AIM OF THE EXERCISE:
In the copy, include no pictures, but reproduce every record exactly.

EXTRACTED MATERIAL:
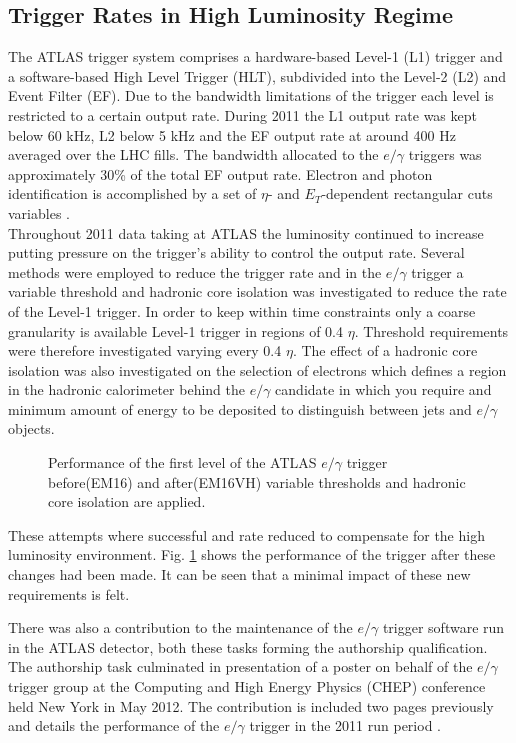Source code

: \subsection{Trigger Rates in High Luminosity Regime}
The ATLAS trigger system comprises a
hardware-based Level-1 (L1) trigger and a software-based
High Level Trigger (HLT), subdivided into the Level-2
(L2) and Event Filter (EF). Due to the bandwidth
limitations of the trigger each level is restricted to a
certain output rate. During 2011 the L1 output rate was
kept below 60 kHz, L2 below 5 kHz and the EF output
rate at around 400 Hz averaged over the LHC fills. The
bandwidth allocated to the $e/\gamma$ triggers was
approximately 30\% of the total EF output rate.
Electron and photon identification is accomplished by a
set of $\eta$- and $E_{T}$-dependent rectangular cuts variables
\cite{trig1, trig2}.\\
Throughout 2011 data taking at ATLAS the luminosity continued to increase putting pressure on the trigger's ability to control the output rate. Several methods were employed to reduce the trigger rate and in the $e/\gamma$ trigger a variable threshold and hadronic core isolation was investigated to reduce the rate of the Level-1 trigger. In order to keep within time constraints only a coarse granularity is available Level-1 trigger in regions of 0.4 $\eta$. Threshold requirements were therefore investigated varying every 0.4 $\eta$. The effect of a hadronic core isolation was also investigated on the selection of electrons which defines a region in the hadronic calorimeter behind the $e/\gamma$ candidate in which you require and minimum amount of energy to be deposited to distinguish between jets and $e/\gamma$ objects. 


\begin{figure}[h!]
\centering

\caption{Performance of the first level of the ATLAS $e/\gamma$ trigger before(EM16) and after(EM16VH) variable thresholds and hadronic core isolation are applied.}
\label{fig:L1}
\end{figure}

These attempts where successful and rate reduced to compensate for the high luminosity environment. Fig. \ref{fig:L1} shows the performance of the trigger after these changes had been made. It can be seen that a minimal impact of these new requirements is felt.


There was also a contribution to the maintenance of the $e/\gamma$ trigger software run in the ATLAS detector, both these tasks forming the authorship qualification. The authorship task culminated in presentation of a poster on behalf of the $e/\gamma$ trigger group at the Computing and High Energy Physics (CHEP) conference held New York in May 2012. The contribution is included two pages previously and details the performance of the $e/\gamma$ trigger in the 2011 run period \cite{poster}.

ANSWER SECTION:
Source code

: \subsection{Trigger Rates in High Luminosity Regime}
The ATLAS trigger system comprises a
hardware-based Level-1 (L1) trigger and a software-based
High Level Trigger (HLT), subdivided into the Level-2
(L2) and Event Filter (EF). Due to the bandwidth
limitations of the trigger each level is restricted to a
certain output rate. During 2011 the L1 output rate was
kept below 60 kHz, L2 below 5 kHz and the EF output
rate at around 400 Hz averaged over the LHC fills. The
bandwidth allocated to the $e/\gamma$ triggers was
approximately 30\% of the total EF output rate.
Electron and photon identification is accomplished by a
set of $\eta$- and $E_{T}$-dependent rectangular cuts variables
\cite{trig1, trig2}.\\
Throughout 2011 data taking at ATLAS the luminosity continued to increase putting pressure on the trigger's ability to control the output rate. Several methods were employed to reduce the trigger rate and in the $e/\gamma$ trigger a variable threshold and hadronic core isolation was investigated to reduce the rate of the Level-1 trigger. In order to keep within time constraints only a coarse granularity is available Level-1 trigger in regions of 0.4 $\eta$. Threshold requirements were therefore investigated varying every 0.4 $\eta$. The effect of a hadronic core isolation was also investigated on the selection of electrons which defines a region in the hadronic calorimeter behind the $e/\gamma$ candidate in which you require and minimum amount of energy to be deposited to distinguish between jets and $e/\gamma$ objects. 


\begin{figure}[h!]
\centering

\caption{Performance of the first level of the ATLAS $e/\gamma$ trigger before(EM16) and after(EM16VH) variable thresholds and hadronic core isolation are applied.}
\label{fig:L1}
\end{figure}

These attempts where successful and rate reduced to compensate for the high luminosity environment. Fig. \ref{fig:L1} shows the performance of the trigger after these changes had been made. It can be seen that a minimal impact of these new requirements is felt.


There was also a contribution to the maintenance of the $e/\gamma$ trigger software run in the ATLAS detector, both these tasks forming the authorship qualification. The authorship task culminated in presentation of a poster on behalf of the $e/\gamma$ trigger group at the Computing and High Energy Physics (CHEP) conference held New York in May 2012. The contribution is included two pages previously and details the performance of the $e/\gamma$ trigger in the 2011 run period \cite{poster}.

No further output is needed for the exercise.